Until Europe trashes risk-weighted capital requirements for banks, ECB’s QE liquidity will not go where it should.

Sir, Alberto Gallo writes: “Against the ECB’s [QE] bazooka lies an wall of obstacles. The first is an impaired banking system, muddling through €1tn of bad loans with balance sheets still three times as large as the eurozone economy. The second problem is a lack of corporate investment, despite lower interest rates. The third is shallow capital markets, a “bottleneck against ECB liquidity trickling down to small and medium-sized businesses, responsible for 80 per cent of job creation.” “More QE on its own will not unblock the eurozone bottleneck” December 7.

Gallo suggests: “There are three ways to make QE work. One is to boost monetary stimulus with public investment. Governments have little fiscal ammunition for large-scale stimulus. A credible co-ordinated plan could provide the right signal to kick-start private investment, coupled with QE.” 

No!

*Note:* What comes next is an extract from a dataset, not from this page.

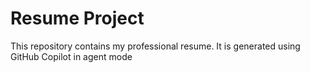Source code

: # Resume Project

This repository contains my professional resume.
It is generated using GitHub Copilot in agent mode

Since Gallo works for RBS, which must be interested in leveraging its equity as much as possible, especially with what is perceived as “safe”, he does not want to see, or does not dare to disclose the most important obstacle for getting liquidity to the SMEs… those he calls “responsible for 80 per cent of job creation.”

I will repeat it again, for over the thousand time, to see if FT finally dares to wake up. The biggest obstacle, is the risk-weighted capital requirements for banks, those that cause banks to earn much less risk adjusted returns on equity when lending to “The Risky” than when lending to “The Safe”.

It is as easy as that! The problem is that ECB’s Mario Draghi, as the former chair of the Financial Stability Board, does not want it to be known that he shares in the responsibility for the biggest cock up in regulatory history.